The 49ers led by 10 points in the second quarter but failed to score at all for the final 21 minutes of the game, as their hometown paper, The San Francisco Chronicle reported.
Wilson was sacked four times, fumbled again and was held to zero yards rushing on just five carries, a disappointing outing for the usually mobile quarterback.
But when the Seattle Seahawks needed their young leader, he was there for them. His team trailed the 49ers 17-13 with 13:44 to play in he fourth quarter. On a fourth-down and seven play from the San Francisco 35, as ESPN reported, Seattle Coach Pete Carroll decided to go for the first down rather than let kicker Steven Hauschka try a 52-yard field goal.
The 25-year-old, second-year Seattle Seahawks quarterback tossed the ball all the way into the end zone where receiver Jermaine Kearse hauled it in with a leaping catch.
The touchdown gave Seattle its first lead of the game and one it would never relinquish as the NFL-leading Seahawks defense forced San Francisco into four turnovers in the fourth quarter, holding the 49ers scoreless the rest of the way.
“We played so hard,” Wilson said in USA Today. “We talked at the beginning of year, `Why not us?
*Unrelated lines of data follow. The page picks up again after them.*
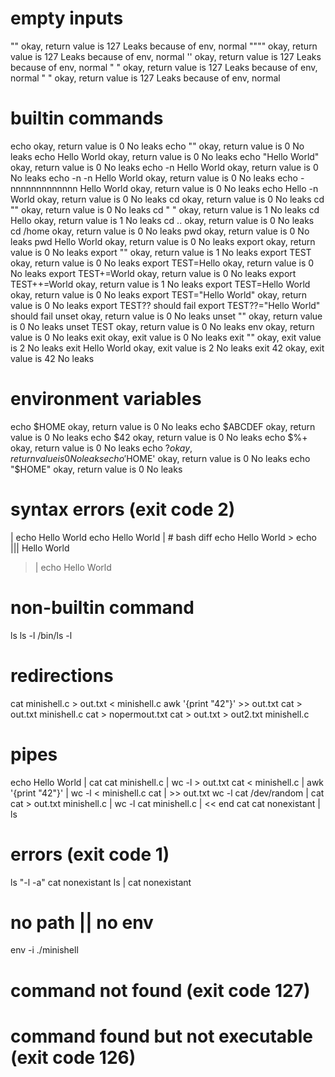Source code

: # empty inputs

""										okay, return value is 127	Leaks because of env, normal
""""									okay, return value is 127	Leaks because of env, normal
''										okay, return value is 127	Leaks because of env, normal
" "										okay, return value is 127	Leaks because of env, normal
"	"									okay, return value is 127	Leaks because of env, normal
# builtin commands
echo									okay, return value is 0		No leaks
echo ""									okay, return value is 0		No leaks
echo Hello World						okay, return value is 0		No leaks
echo "Hello World"						okay, return value is 0		No leaks
echo -n Hello World						okay, return value is 0		No leaks
echo -n -n Hello World					okay, return value is 0		No leaks
echo -nnnnnnnnnnnnn Hello World			okay, return value is 0		No leaks
echo Hello -n World						okay, return value is 0		No leaks
cd										okay, return value is 0		No leaks
cd ""									okay, return value is 0		No leaks
cd " "									okay, return value is 1		No leaks
cd Hello								okay, return value is 1		No leaks
cd ..									okay, return value is 0		No leaks
cd /home								okay, return value is 0		No leaks
pwd										okay, return value is 0		No leaks
pwd Hello World							okay, return value is 0		No leaks
export									okay, return value is 0		No leaks
export ""								okay, return value is 1		No leaks
export TEST								okay, return value is 0		No leaks
export TEST=Hello						okay, return value is 0		No leaks
export TEST+=World						okay, return value is 0		No leaks
export TEST++=World						okay, return value is 1		No leaks
export TEST=Hello World					okay, return value is 0		No leaks
export TEST="Hello World"				okay, return value is 0		No leaks
export TEST??							should fail
export TEST??="Hello World"				should fail
unset									okay, return value is 0		No leaks
unset ""								okay, return value is 0		No leaks
unset TEST								okay, return value is 0		No leaks
env										okay, return value is 0		No leaks
exit									okay, exit value is 0		No leaks
exit ""									okay, exit value is 2		No leaks
exit Hello World						okay, exit value is 2		No leaks
exit 42									okay, exit value is 42		No leaks
# environment variables
echo $HOME								okay, return value is 0		No leaks
echo $ABCDEF							okay, return value is 0		No leaks
echo $42								okay, return value is 0		No leaks
echo $%+								okay, return value is 0		No leaks
echo $?									okay, return value is 0		No leaks
echo '$HOME'							okay, return value is 0		No leaks
echo "$HOME"							okay, return value is 0		No leaks
# syntax errors (exit code 2)
| echo Hello World
echo Hello World |									# bash diff
echo Hello World >
echo ||| Hello World
> | echo Hello World
# non-builtin command
ls
ls -l
/bin/ls -l
# redirections
cat minishell.c > out.txt
< minishell.c awk '{print "42"}' >> out.txt
cat > out.txt minishell.c
cat > nopermout.txt
cat > out.txt > out2.txt minishell.c
# pipes
echo Hello World | cat
cat minishell.c | wc -l > out.txt
cat < minishell.c | awk '{print "42"}' | wc -l
< minishell.c cat | >> out.txt wc -l
cat /dev/random | cat
cat > out.txt minishell.c | wc -l
cat minishell.c | << end cat
cat nonexistant | ls
# errors (exit code 1)
ls "-l -a"
cat nonexistant
ls | cat nonexistant
# no path || no env
env -i ./minishell
# command not found (exit code 127)
# command found but not executable (exit code 126)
Why not us?’ That’s kind of been our mind-set.”
The crowd, known as the Seattle Seahawks 12th Man, was deafening throughout the NFC Championship game.
“This is really special,” said Carroll, who brings the Seattle Seahawks to their first Super Bowl trip since 2005 and only the second in franchise history. “It would really be a mistake to not remember the connection and the relationship between this football team and the 12th Man and these fans. It’s unbelievable.”
The Denver Broncos advanced to the Super Bowl by defeating the New England Patriots 26-16 earlier Sunday, in the AFC Championship at Denver’s Mile High Stadium. The Broncos, in their seventh Super Bowl appearance, will be the Seattle Seahawks’ opponents at MetLife Stadium in New Jersey February 2.